「ラッシー」は体を冷やし、消化機能を改善する理想的な飲み物【時間栄養学的「気になる食品」】

AI要約

ラッシーは南アジア地域で愛されるヨーグルトベースの発酵飲料で、消化機能を改善し、体を冷やす効果がある。

ラッシーにはさまざまなバリエーションがあり、地域によって甘いものや塩味のものがある。近年、世界的に人気が高まっている。

インドでの研究では、ラッシーの摂取が消化機能の改善や免疫機能の向上、乳糖不耐症の改善効果が示されている。

「ラッシー」は体を冷やし、消化機能を改善する理想的な飲み物【時間栄養学的「気になる食品」】

【時間栄養学的「気になる食品」】ラッシー

 ラッシーはインドをはじめとする南アジア地域で伝統的に愛されているヨーグルトベースの発酵飲料です。その起源は古代インドにさかのぼります。紀元前1000年以上前から、インドの伝統医学であるアーユルヴェーダにおいて、ラッシーは「アグニ」(消化の火)を調整し、消化機能を改善するための飲み物として推奨されてきました。

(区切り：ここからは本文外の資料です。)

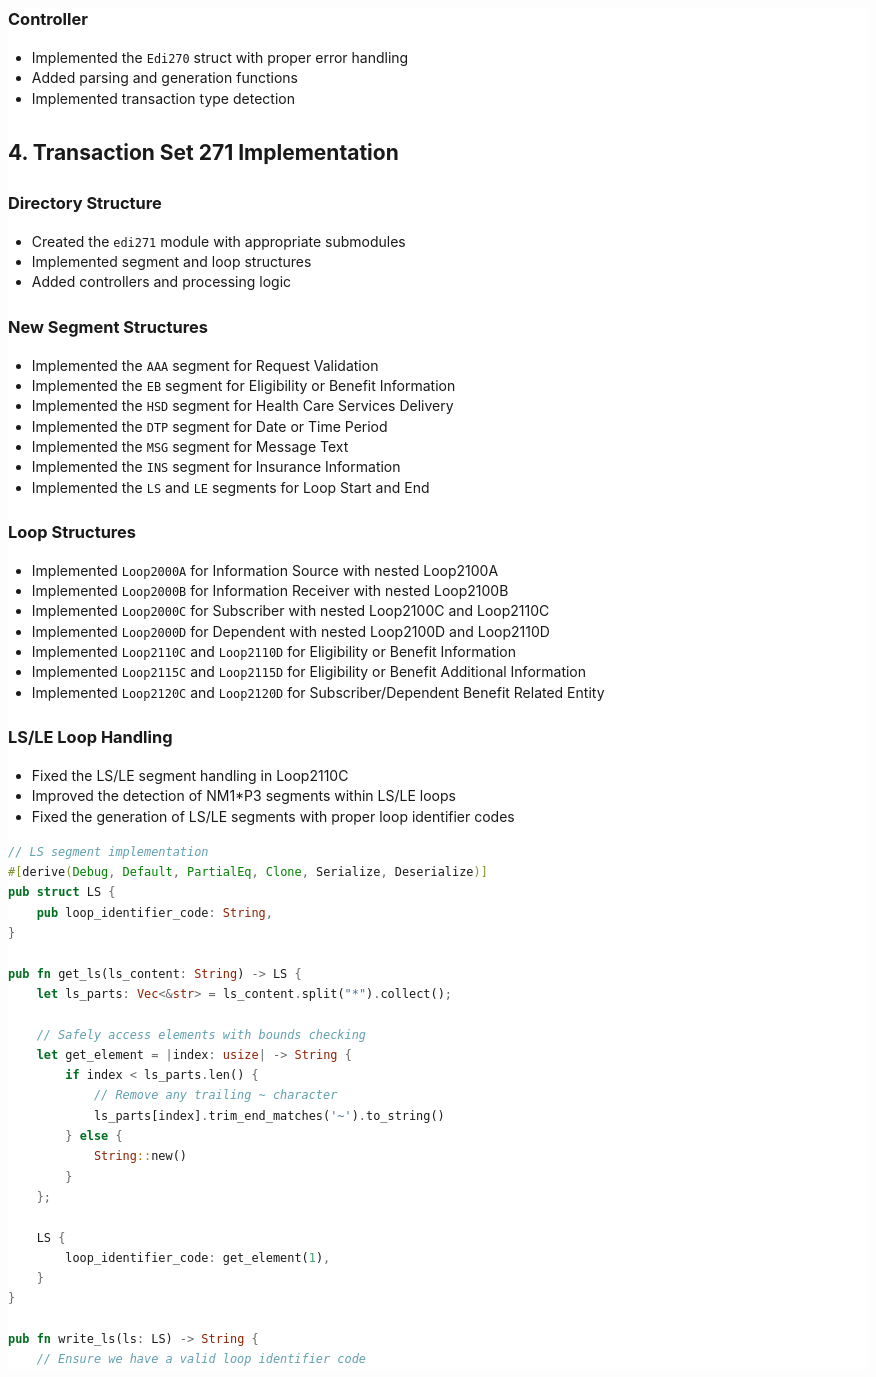 ### Controller
- Implemented the `Edi270` struct with proper error handling
- Added parsing and generation functions
- Implemented transaction type detection

## 4. Transaction Set 271 Implementation

### Directory Structure
- Created the `edi271` module with appropriate submodules
- Implemented segment and loop structures
- Added controllers and processing logic

### New Segment Structures
- Implemented the `AAA` segment for Request Validation
- Implemented the `EB` segment for Eligibility or Benefit Information
- Implemented the `HSD` segment for Health Care Services Delivery
- Implemented the `DTP` segment for Date or Time Period
- Implemented the `MSG` segment for Message Text
- Implemented the `INS` segment for Insurance Information
- Implemented the `LS` and `LE` segments for Loop Start and End

### Loop Structures
- Implemented `Loop2000A` for Information Source with nested Loop2100A
- Implemented `Loop2000B` for Information Receiver with nested Loop2100B
- Implemented `Loop2000C` for Subscriber with nested Loop2100C and Loop2110C
- Implemented `Loop2000D` for Dependent with nested Loop2100D and Loop2110D
- Implemented `Loop2110C` and `Loop2110D` for Eligibility or Benefit Information
- Implemented `Loop2115C` and `Loop2115D` for Eligibility or Benefit Additional Information
- Implemented `Loop2120C` and `Loop2120D` for Subscriber/Dependent Benefit Related Entity

### LS/LE Loop Handling
- Fixed the LS/LE segment handling in Loop2110C
- Improved the detection of NM1*P3 segments within LS/LE loops
- Fixed the generation of LS/LE segments with proper loop identifier codes

```rust
// LS segment implementation
#[derive(Debug, Default, PartialEq, Clone, Serialize, Deserialize)]
pub struct LS {
    pub loop_identifier_code: String,
}

pub fn get_ls(ls_content: String) -> LS {
    let ls_parts: Vec<&str> = ls_content.split("*").collect();
    
    // Safely access elements with bounds checking
    let get_element = |index: usize| -> String {
        if index < ls_parts.len() {
            // Remove any trailing ~ character
            ls_parts[index].trim_end_matches('~').to_string()
        } else {
            String::new()
        }
    };
    
    LS {
        loop_identifier_code: get_element(1),
    }
}

pub fn write_ls(ls: LS) -> String {
    // Ensure we have a valid loop identifier code
```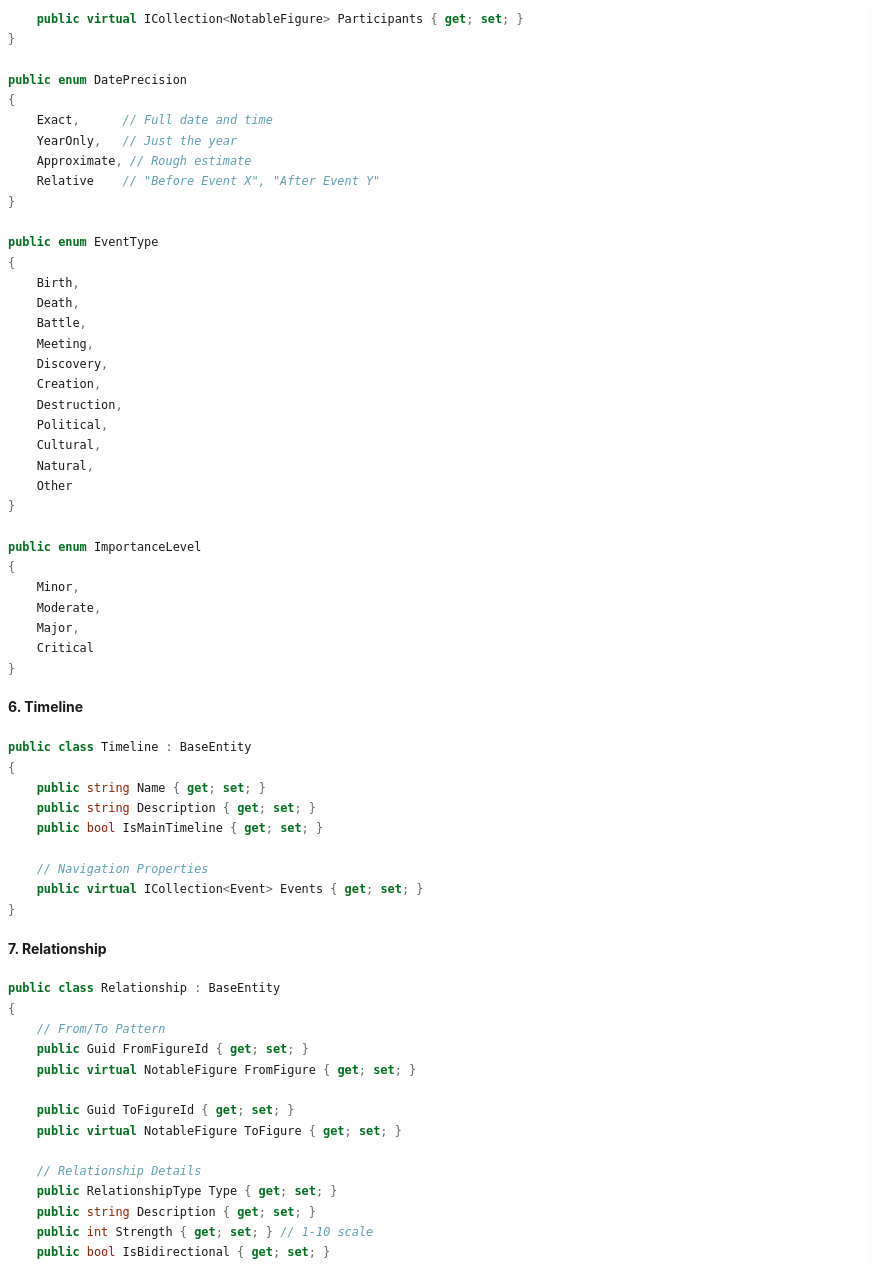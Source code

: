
 ```csharp
    public virtual ICollection<NotableFigure> Participants { get; set; }
}

public enum DatePrecision
{
    Exact,      // Full date and time
    YearOnly,   // Just the year
    Approximate, // Rough estimate
    Relative    // "Before Event X", "After Event Y"
}

public enum EventType
{
    Birth,
    Death,
    Battle,
    Meeting,
    Discovery,
    Creation,
    Destruction,
    Political,
    Cultural,
    Natural,
    Other
}

public enum ImportanceLevel
{
    Minor,
    Moderate,
    Major,
    Critical
}
```

#### 6. Timeline
```csharp
public class Timeline : BaseEntity
{
    public string Name { get; set; }
    public string Description { get; set; }
    public bool IsMainTimeline { get; set; }
    
    // Navigation Properties
    public virtual ICollection<Event> Events { get; set; }
}
```

#### 7. Relationship
```csharp
public class Relationship : BaseEntity
{
    // From/To Pattern
    public Guid FromFigureId { get; set; }
    public virtual NotableFigure FromFigure { get; set; }
    
    public Guid ToFigureId { get; set; }
    public virtual NotableFigure ToFigure { get; set; }
    
    // Relationship Details
    public RelationshipType Type { get; set; }
    public string Description { get; set; }
    public int Strength { get; set; } // 1-10 scale
    public bool IsBidirectional { get; set; }
```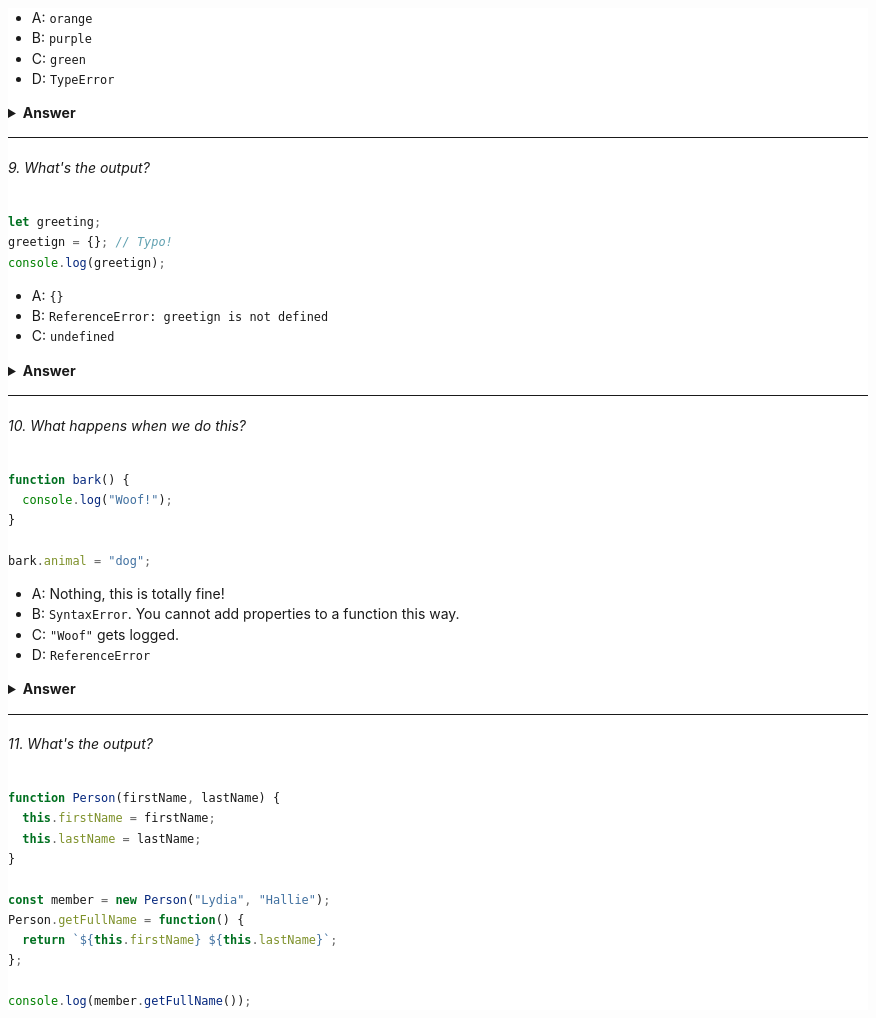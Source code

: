 - A: `orange`
- B: `purple`
- C: `green`
- D: `TypeError`

<details><summary><b>Answer</b></summary></details>

---

###### 9. What's the output?

```javascript
let greeting;
greetign = {}; // Typo!
console.log(greetign);
```

- A: `{}`
- B: `ReferenceError: greetign is not defined`
- C: `undefined`

<details><summary><b>Answer</b></summary></details>

---

###### 10. What happens when we do this?

```javascript
function bark() {
  console.log("Woof!");
}

bark.animal = "dog";
```

- A: Nothing, this is totally fine!
- B: `SyntaxError`. You cannot add properties to a function this way.
- C: `"Woof"` gets logged.
- D: `ReferenceError`

<details><summary><b>Answer</b></summary></details>

---

###### 11. What's the output?

```javascript
function Person(firstName, lastName) {
  this.firstName = firstName;
  this.lastName = lastName;
}

const member = new Person("Lydia", "Hallie");
Person.getFullName = function() {
  return `${this.firstName} ${this.lastName}`;
};

console.log(member.getFullName());
```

 ラッシーにはさまざまなバリエーションがあり、消化を助けるためにスパイスやハーブが加えられることも多いです。特に暑い気候の中で、ラッシーは体を冷やすための理想的な飲み物として重宝されてきたのです。

 インドの伝統食品とも言えるラッシーですが、各地域でラッシーのレシピや作り方が異なります。たとえば、北インドでは甘いラッシーが一般的で、マンゴーやバナナなどのフルーツが加えられることもあります。一方、南インドでは塩味のラッシーが好まれることが多いそうです。近年では、ラッシーはインドや南アジアだけでなく、世界中で人気が高まっています。

 近年、インドでラッシーを用いた研究が増えてきています。たとえば、インドの2015年の研究では、100名の成人被験者に対して毎日200mlのラッシーを4週間にわたって摂取させ、その影響を観察したところ、ラッシーの摂取が消化機能を改善し、胃腸の不調を軽減する効果が見られた報告があります。また、2018年には免疫機能に関連するマーカーの変動を調査したところ、ラッシーの摂取が免疫系のマーカーを改善し、感染症リスクを低減する可能性も示されています。

 ラッシーは発酵の過程で、ヨーグルトに含まれる乳酸菌が乳糖を分解することがわかっています。このため、ラッシーは乳糖の含有量が通常の牛乳よりも少なくなります。その仕組みを利用した2017年の研究では、50名の乳糖不耐症患者にラッシーを毎日200ml摂取させ、その症状の変化を観察したところ、ラッシーの摂取が乳糖不耐症の症状を軽減する効果があることが示唆されました。

 日本で売られているラッシーは糖質やビタミンが豊富なものが多いため、朝に飲むのがおすすめ。もちろん、持病があって不安な場合は病院の先生と相談の上にはなりますが、さまざまな健康効果が報告されているラッシーを、これからの暑い季節にぜひ飲んでみてはいかがでしょうか。